From the most expensive to the least  (within the Korg brand)...

There is a model of tuner made by Korg called the AT-2 which is based on the tuning scale of Professor Yamane. This tuning scale does not quite match that reported by Professor Seamus MacNeill. IMHO this tuner is a ridiculously expensive, academic toy. It uses an analog meter movement and can break if/when dropped. It retails for about $300.

(Notes:  Korg makes the OM-12T which has many tuning modes and can be set over a wide range.  There is also an older model Korg - I don't know the model number!- which was functionally very similar to the AT-2.  It is not part of Korg's current line.) 

The Korg DT-3 has the ability to "capture" a tuning reference pitch making it very easy to "carry" that pitch to other members of a pipe band. It can also be used to determine the absolute pitch and to balance chanters. Being digital, it can be dropped without much fear of breakage. The "down-side" of this tuner is that it uses LED's and is not always easy to read in the sun while tuning drones. It also will eat batteries if you leave it "on". It can be purchased for about $75.

The Korg CA-10/20/30 can't capture a tuning reference, but has an LCD displayed analog movement which is easy to read anywhere. Being digital, it is relatively indestructible and has an automatic shut-off after several minutes. To "carry" the pitch, you need to remember where it is on the LCD scale, but this is pretty simple stuff.
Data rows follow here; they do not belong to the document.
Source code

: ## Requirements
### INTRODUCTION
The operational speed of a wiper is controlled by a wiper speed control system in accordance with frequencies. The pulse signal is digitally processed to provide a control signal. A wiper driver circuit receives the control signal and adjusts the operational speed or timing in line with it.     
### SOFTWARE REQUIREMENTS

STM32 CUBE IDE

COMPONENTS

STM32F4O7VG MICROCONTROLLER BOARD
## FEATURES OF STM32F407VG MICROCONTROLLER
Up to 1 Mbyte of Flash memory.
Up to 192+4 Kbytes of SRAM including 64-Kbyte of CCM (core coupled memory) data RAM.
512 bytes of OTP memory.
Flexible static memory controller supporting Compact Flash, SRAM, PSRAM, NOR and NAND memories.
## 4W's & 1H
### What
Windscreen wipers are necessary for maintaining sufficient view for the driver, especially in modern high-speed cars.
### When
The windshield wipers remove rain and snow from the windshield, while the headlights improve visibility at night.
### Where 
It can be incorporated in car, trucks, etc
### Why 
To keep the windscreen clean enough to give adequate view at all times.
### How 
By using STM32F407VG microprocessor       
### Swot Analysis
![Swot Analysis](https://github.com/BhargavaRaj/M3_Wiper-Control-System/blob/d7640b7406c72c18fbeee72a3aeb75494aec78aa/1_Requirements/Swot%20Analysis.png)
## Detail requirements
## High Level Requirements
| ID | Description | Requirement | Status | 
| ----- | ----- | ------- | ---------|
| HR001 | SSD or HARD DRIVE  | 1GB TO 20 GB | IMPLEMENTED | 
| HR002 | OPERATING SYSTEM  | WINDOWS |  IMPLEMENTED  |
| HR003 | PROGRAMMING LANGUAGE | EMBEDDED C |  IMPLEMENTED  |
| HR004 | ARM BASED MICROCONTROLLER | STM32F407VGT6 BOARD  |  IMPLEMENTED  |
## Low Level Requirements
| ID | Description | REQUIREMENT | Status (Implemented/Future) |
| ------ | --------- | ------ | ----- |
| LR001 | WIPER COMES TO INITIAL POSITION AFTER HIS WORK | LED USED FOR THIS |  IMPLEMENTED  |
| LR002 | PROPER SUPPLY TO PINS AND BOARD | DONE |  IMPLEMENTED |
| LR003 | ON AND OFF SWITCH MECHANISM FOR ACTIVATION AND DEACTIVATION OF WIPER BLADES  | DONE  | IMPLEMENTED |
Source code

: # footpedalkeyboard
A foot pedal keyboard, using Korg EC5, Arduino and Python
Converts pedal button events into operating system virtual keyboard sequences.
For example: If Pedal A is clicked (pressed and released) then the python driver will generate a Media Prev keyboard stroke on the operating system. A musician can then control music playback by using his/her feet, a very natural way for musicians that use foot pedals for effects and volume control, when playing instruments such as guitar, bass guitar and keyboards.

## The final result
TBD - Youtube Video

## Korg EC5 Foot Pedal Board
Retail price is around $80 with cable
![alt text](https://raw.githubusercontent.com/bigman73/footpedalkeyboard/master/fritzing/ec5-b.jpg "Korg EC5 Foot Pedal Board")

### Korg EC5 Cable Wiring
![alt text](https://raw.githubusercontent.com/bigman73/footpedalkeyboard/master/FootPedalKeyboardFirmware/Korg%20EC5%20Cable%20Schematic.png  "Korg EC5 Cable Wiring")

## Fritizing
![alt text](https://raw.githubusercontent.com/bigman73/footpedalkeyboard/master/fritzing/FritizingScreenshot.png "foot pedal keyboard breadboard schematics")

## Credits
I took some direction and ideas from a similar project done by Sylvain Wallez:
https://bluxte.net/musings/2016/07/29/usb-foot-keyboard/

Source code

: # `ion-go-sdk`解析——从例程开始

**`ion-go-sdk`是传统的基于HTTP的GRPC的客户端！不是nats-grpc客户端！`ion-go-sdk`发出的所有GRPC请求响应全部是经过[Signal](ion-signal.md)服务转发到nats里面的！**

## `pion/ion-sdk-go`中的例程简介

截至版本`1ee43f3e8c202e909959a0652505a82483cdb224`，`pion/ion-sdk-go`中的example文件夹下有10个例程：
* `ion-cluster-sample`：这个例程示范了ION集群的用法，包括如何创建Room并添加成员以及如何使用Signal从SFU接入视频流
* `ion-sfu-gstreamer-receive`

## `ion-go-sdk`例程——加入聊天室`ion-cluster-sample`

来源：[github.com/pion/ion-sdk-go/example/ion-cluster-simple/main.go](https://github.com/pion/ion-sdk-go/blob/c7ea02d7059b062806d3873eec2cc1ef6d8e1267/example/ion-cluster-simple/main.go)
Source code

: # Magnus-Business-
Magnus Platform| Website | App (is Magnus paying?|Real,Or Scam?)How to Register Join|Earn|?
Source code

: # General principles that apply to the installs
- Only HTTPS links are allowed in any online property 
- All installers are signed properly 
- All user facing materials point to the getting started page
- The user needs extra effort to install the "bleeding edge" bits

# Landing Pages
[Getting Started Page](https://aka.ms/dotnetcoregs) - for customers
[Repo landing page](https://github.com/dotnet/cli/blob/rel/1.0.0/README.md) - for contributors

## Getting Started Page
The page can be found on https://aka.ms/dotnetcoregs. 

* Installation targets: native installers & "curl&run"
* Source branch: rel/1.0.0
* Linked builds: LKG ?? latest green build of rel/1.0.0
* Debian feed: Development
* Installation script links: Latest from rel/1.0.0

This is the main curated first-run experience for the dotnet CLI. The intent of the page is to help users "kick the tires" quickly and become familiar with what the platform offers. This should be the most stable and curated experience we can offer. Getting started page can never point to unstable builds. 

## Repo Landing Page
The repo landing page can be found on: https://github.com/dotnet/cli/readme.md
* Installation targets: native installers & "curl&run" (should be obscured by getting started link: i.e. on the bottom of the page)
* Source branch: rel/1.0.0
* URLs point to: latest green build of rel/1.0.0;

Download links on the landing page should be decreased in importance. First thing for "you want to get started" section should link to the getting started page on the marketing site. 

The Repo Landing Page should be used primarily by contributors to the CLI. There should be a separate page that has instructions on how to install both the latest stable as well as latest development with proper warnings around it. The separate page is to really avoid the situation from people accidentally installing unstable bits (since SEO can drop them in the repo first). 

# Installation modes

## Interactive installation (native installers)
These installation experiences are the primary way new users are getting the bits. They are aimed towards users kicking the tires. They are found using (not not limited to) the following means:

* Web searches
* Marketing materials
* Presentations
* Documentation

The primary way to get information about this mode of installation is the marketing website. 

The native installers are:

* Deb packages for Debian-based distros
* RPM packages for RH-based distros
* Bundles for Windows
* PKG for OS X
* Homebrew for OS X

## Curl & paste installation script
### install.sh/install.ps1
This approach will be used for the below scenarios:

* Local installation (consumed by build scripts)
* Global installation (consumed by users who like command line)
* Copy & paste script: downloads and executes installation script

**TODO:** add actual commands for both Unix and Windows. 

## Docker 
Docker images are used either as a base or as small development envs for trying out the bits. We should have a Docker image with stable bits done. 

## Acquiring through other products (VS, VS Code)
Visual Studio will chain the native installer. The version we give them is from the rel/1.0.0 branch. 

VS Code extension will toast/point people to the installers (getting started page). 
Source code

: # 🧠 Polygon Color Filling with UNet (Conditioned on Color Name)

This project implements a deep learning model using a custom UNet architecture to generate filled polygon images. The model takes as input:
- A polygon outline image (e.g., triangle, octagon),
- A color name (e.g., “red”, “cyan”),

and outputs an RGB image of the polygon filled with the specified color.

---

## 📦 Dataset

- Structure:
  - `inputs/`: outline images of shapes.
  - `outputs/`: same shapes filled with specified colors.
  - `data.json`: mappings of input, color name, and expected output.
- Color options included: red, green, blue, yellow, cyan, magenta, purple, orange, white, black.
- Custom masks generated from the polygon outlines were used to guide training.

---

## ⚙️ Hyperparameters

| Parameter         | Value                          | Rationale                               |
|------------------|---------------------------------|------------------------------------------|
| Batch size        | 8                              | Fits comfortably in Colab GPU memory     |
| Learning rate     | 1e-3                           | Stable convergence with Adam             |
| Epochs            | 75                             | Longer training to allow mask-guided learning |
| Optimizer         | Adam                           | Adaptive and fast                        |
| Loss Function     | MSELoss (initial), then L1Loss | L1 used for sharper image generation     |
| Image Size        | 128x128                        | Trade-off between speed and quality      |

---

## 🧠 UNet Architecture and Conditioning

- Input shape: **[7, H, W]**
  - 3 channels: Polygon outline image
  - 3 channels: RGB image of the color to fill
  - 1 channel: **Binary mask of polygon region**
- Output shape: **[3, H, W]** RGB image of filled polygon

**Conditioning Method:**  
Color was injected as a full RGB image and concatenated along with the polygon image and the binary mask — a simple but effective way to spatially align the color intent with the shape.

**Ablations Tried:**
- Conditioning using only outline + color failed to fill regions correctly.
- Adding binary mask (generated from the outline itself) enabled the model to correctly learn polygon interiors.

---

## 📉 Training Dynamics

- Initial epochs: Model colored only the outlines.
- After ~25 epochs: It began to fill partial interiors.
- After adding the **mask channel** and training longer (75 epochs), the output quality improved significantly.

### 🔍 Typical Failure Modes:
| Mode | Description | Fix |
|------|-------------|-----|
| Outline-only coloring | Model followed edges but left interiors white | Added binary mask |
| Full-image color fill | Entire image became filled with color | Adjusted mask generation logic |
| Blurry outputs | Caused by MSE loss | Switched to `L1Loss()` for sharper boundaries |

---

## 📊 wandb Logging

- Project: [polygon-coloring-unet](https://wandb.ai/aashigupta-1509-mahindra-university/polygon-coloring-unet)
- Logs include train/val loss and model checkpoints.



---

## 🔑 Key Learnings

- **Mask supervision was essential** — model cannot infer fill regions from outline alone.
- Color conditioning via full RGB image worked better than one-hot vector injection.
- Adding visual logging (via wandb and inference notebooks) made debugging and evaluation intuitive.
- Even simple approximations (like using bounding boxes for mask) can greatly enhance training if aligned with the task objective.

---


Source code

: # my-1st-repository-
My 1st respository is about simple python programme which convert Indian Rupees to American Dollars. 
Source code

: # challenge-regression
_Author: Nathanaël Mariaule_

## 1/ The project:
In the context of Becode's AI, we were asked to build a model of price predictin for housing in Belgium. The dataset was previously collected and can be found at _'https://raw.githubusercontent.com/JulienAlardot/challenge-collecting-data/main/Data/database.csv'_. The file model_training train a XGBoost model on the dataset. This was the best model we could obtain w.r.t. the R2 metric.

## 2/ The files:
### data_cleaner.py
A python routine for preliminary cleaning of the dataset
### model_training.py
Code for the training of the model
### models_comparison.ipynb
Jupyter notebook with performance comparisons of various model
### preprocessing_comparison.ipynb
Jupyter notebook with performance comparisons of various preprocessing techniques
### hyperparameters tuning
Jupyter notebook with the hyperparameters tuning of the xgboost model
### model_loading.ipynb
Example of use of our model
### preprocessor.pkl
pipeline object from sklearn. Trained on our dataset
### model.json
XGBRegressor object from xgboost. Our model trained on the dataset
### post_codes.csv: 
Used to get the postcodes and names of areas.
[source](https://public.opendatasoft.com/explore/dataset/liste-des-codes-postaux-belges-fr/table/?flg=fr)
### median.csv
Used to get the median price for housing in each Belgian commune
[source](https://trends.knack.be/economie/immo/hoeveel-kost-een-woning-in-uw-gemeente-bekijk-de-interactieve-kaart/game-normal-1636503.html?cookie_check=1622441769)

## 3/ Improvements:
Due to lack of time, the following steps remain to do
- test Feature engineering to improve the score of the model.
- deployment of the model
I bought one (retail) for $17.

All tuners have microphone inputs...

My ideal tuner doesn't exist, but would be a combination of the CA-10, DT-3 and AT-2. It could capture a pitch, like the DT-3, and have an LCD analog display, like the CA-10 and have bagpipe-friendly scale divisions like the AT-2. I'd also like to see an extension microphone on a gooseneck and a wrist strap to make it easy to tune drones with only one person.